Data entries:
== Segment start ==

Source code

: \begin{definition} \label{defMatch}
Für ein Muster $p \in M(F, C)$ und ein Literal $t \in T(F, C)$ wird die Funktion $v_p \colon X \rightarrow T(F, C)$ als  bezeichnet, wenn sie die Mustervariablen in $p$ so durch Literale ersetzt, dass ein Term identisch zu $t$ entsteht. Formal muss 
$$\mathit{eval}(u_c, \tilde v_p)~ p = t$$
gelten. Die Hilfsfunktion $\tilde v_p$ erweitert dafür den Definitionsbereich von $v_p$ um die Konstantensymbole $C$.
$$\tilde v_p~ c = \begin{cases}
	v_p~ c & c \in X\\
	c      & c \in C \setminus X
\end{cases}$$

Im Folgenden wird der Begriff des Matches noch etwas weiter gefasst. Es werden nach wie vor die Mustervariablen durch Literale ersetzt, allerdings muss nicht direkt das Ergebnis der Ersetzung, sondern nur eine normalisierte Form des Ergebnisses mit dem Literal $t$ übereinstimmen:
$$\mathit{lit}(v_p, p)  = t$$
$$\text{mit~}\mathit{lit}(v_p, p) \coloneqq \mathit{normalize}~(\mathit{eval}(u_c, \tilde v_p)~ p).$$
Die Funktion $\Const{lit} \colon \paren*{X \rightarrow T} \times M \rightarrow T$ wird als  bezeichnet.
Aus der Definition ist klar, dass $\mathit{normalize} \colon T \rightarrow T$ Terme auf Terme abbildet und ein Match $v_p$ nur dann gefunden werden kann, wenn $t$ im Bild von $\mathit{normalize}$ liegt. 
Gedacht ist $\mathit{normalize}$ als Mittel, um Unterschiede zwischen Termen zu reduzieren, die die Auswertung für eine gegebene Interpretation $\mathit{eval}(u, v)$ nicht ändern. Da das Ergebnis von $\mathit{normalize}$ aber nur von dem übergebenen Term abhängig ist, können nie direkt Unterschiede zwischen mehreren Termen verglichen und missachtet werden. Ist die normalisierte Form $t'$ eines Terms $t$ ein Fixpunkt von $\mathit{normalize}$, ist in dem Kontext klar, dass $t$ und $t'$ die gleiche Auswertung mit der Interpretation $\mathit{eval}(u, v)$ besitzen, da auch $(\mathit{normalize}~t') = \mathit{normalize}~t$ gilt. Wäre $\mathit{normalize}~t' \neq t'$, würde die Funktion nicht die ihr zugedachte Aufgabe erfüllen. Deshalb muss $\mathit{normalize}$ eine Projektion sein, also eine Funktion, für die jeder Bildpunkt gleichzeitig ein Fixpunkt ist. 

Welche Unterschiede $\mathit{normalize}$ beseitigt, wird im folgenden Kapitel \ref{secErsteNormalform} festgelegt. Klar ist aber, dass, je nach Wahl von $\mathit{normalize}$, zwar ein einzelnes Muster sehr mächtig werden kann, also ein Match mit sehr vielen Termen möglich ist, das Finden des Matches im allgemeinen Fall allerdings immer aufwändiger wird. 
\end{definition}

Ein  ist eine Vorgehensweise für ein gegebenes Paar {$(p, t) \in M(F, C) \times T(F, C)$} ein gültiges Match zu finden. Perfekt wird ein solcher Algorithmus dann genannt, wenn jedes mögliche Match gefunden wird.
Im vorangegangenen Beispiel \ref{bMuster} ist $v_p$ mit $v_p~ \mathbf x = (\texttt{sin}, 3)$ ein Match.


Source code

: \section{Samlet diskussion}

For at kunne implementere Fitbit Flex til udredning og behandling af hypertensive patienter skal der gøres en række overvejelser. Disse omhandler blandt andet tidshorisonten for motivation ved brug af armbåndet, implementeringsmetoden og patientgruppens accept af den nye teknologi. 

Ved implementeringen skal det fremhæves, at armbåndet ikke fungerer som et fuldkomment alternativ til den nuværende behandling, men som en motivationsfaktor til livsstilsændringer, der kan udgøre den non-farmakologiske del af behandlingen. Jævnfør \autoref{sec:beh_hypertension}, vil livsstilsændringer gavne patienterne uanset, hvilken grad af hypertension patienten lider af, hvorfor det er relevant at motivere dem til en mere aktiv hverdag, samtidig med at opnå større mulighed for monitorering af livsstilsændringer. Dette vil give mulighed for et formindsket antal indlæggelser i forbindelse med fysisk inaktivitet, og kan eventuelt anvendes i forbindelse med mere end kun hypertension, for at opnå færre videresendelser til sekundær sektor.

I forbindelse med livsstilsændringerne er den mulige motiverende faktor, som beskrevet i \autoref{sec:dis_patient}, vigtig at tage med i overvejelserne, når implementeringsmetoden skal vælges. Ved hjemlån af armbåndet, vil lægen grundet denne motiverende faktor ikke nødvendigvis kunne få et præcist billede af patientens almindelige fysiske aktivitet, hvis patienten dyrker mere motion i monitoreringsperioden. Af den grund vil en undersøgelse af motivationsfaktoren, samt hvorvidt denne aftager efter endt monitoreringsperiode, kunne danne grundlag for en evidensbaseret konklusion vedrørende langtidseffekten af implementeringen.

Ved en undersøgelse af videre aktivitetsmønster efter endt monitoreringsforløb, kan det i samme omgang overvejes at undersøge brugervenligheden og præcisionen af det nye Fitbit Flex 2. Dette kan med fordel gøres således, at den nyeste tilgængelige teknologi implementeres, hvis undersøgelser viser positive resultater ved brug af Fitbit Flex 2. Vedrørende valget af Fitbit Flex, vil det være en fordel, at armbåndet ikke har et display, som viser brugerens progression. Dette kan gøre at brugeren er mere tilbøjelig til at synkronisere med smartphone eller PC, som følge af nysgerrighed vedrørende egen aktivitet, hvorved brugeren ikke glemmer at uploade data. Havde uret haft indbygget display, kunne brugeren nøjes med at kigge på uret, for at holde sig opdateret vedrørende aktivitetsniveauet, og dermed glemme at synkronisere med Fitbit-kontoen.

== Segment end ==

ASSIGNED TASK:
Exact reproduction is required. Give the lines of the data from its first line through the line containing "M \rightarrow T$", and no others.

OUTPUT OF THE TASK:
Source code

: \begin{definition} \label{defMatch}
Für ein Muster $p \in M(F, C)$ und ein Literal $t \in T(F, C)$ wird die Funktion $v_p \colon X \rightarrow T(F, C)$ als  bezeichnet, wenn sie die Mustervariablen in $p$ so durch Literale ersetzt, dass ein Term identisch zu $t$ entsteht. Formal muss 
$$\mathit{eval}(u_c, \tilde v_p)~ p = t$$
gelten. Die Hilfsfunktion $\tilde v_p$ erweitert dafür den Definitionsbereich von $v_p$ um die Konstantensymbole $C$.
$$\tilde v_p~ c = \begin{cases}
	v_p~ c & c \in X\\
	c      & c \in C \setminus X
\end{cases}$$

Im Folgenden wird der Begriff des Matches noch etwas weiter gefasst. Es werden nach wie vor die Mustervariablen durch Literale ersetzt, allerdings muss nicht direkt das Ergebnis der Ersetzung, sondern nur eine normalisierte Form des Ergebnisses mit dem Literal $t$ übereinstimmen:
$$\mathit{lit}(v_p, p)  = t$$
$$\text{mit~}\mathit{lit}(v_p, p) \coloneqq \mathit{normalize}~(\mathit{eval}(u_c, \tilde v_p)~ p).$$
Die Funktion $\Const{lit} \colon \paren*{X \rightarrow T} \times M \rightarrow T$ wird als  bezeichnet.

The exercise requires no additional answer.